Bollwerk wrote:I've been reading Liberty and Tyranny, but I'm only on chapter 4. However, I did take issue with some of Mark's thoughts in chapter 3 regarding faith, etc.
I'm paraphrasing from memory, so please correct me if I'm inaccurate here. Mark seems to think that being an atheist or secularist is at odds with being a conservative as well as being at odds with the Declaration.
I wonder if this is just a problem with using the term "conservative" too broadly. I tend to dislike labeling people as liberal or conservative as those labels tend to overshadow the complex mixture of beliefs and views each unique person has. When people self-describe as one or the other, I wonder if they mean based on fiscal views, social or something else.
Although I'm registered as Independent, I identify mostly as a Libertarian. (i.e. fiscally conservative, but socially liberal) As you can probably guess, I'm also an atheist.

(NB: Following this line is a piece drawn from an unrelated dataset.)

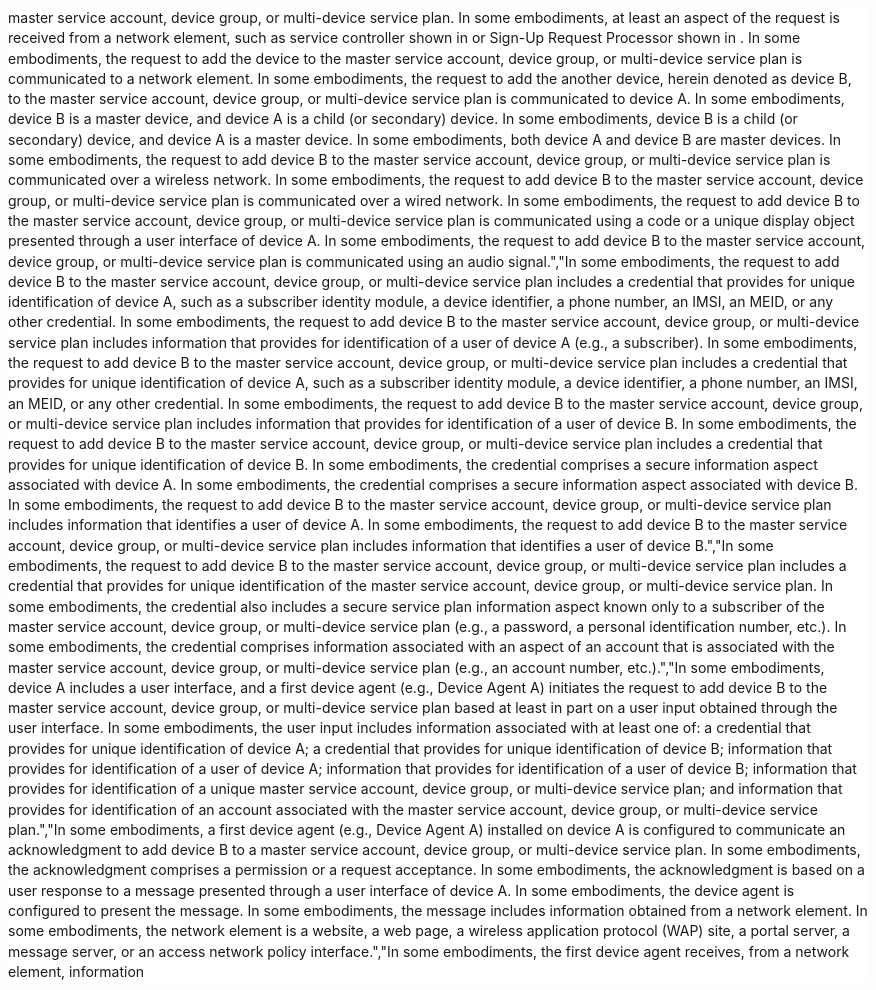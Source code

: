 master service account, device group, or multi-device service plan. In some embodiments, at least an aspect of the request is received from a network element, such as service controller  shown in  or Sign-Up Request Processor  shown in . In some embodiments, the request to add the device to the master service account, device group, or multi-device service plan is communicated to a network element. In some embodiments, the request to add the another device, herein denoted as device B, to the master service account, device group, or multi-device service plan is communicated to device A. In some embodiments, device B is a master device, and device A is a child (or secondary) device. In some embodiments, device B is a child (or secondary) device, and device A is a master device. In some embodiments, both device A and device B are master devices. In some embodiments, the request to add device B to the master service account, device group, or multi-device service plan is communicated over a wireless network. In some embodiments, the request to add device B to the master service account, device group, or multi-device service plan is communicated over a wired network. In some embodiments, the request to add device B to the master service account, device group, or multi-device service plan is communicated using a code or a unique display object presented through a user interface of device A. In some embodiments, the request to add device B to the master service account, device group, or multi-device service plan is communicated using an audio signal.","In some embodiments, the request to add device B to the master service account, device group, or multi-device service plan includes a credential that provides for unique identification of device A, such as a subscriber identity module, a device identifier, a phone number, an IMSI, an MEID, or any other credential. In some embodiments, the request to add device B to the master service account, device group, or multi-device service plan includes information that provides for identification of a user of device A (e.g., a subscriber). In some embodiments, the request to add device B to the master service account, device group, or multi-device service plan includes a credential that provides for unique identification of device A, such as a subscriber identity module, a device identifier, a phone number, an IMSI, an MEID, or any other credential. In some embodiments, the request to add device B to the master service account, device group, or multi-device service plan includes information that provides for identification of a user of device B. In some embodiments, the request to add device B to the master service account, device group, or multi-device service plan includes a credential that provides for unique identification of device B. In some embodiments, the credential comprises a secure information aspect associated with device A. In some embodiments, the credential comprises a secure information aspect associated with device B. In some embodiments, the request to add device B to the master service account, device group, or multi-device service plan includes information that identifies a user of device A. In some embodiments, the request to add device B to the master service account, device group, or multi-device service plan includes information that identifies a user of device B.","In some embodiments, the request to add device B to the master service account, device group, or multi-device service plan includes a credential that provides for unique identification of the master service account, device group, or multi-device service plan. In some embodiments, the credential also includes a secure service plan information aspect known only to a subscriber of the master service account, device group, or multi-device service plan (e.g., a password, a personal identification number, etc.). In some embodiments, the credential comprises information associated with an aspect of an account that is associated with the master service account, device group, or multi-device service plan (e.g., an account number, etc.).","In some embodiments, device A includes a user interface, and a first device agent (e.g., Device Agent A) initiates the request to add device B to the master service account, device group, or multi-device service plan based at least in part on a user input obtained through the user interface. In some embodiments, the user input includes information associated with at least one of: a credential that provides for unique identification of device A; a credential that provides for unique identification of device B; information that provides for identification of a user of device A; information that provides for identification of a user of device B; information that provides for identification of a unique master service account, device group, or multi-device service plan; and information that provides for identification of an account associated with the master service account, device group, or multi-device service plan.","In some embodiments, a first device agent (e.g., Device Agent A) installed on device A is configured to communicate an acknowledgment to add device B to a master service account, device group, or multi-device service plan. In some embodiments, the acknowledgment comprises a permission or a request acceptance. In some embodiments, the acknowledgment is based on a user response to a message presented through a user interface of device A. In some embodiments, the device agent is configured to present the message. In some embodiments, the message includes information obtained from a network element. In some embodiments, the network element is a website, a web page, a wireless application protocol (WAP) site, a portal server, a message server, or an access network policy interface.","In some embodiments, the first device agent receives, from a network element, information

.As an atheist and conservative, I do not personally see any conflict. However, I agree with you that the first chapters of Mark's book argue against that
An individual may benefit from the moral order and unalienable rights around which society functions while rejecting their Divine origin.
I am a real Christian, that is to say, a disciple of the doctrines of Jesus, very different from the Platonists, who call me infidel and themselves Christians…
In conclusion I ask. What encourages the atheist to care about any of this? Why should he? What is good and evil to the atheist? This makes me wonder why they bother putting the Darwin fish on their cars. what is it to them that I believe in God? To me it is the fragrance of life, to them it is death. Are they on a crusade to keep me out of heaven. I thought they did not believe in heaven? Why does Bill Mahr care?
This is an interesting question. Why do atheists spend the enormous effort, the time and the money, and the painful emotional outbursts to destroy our faith?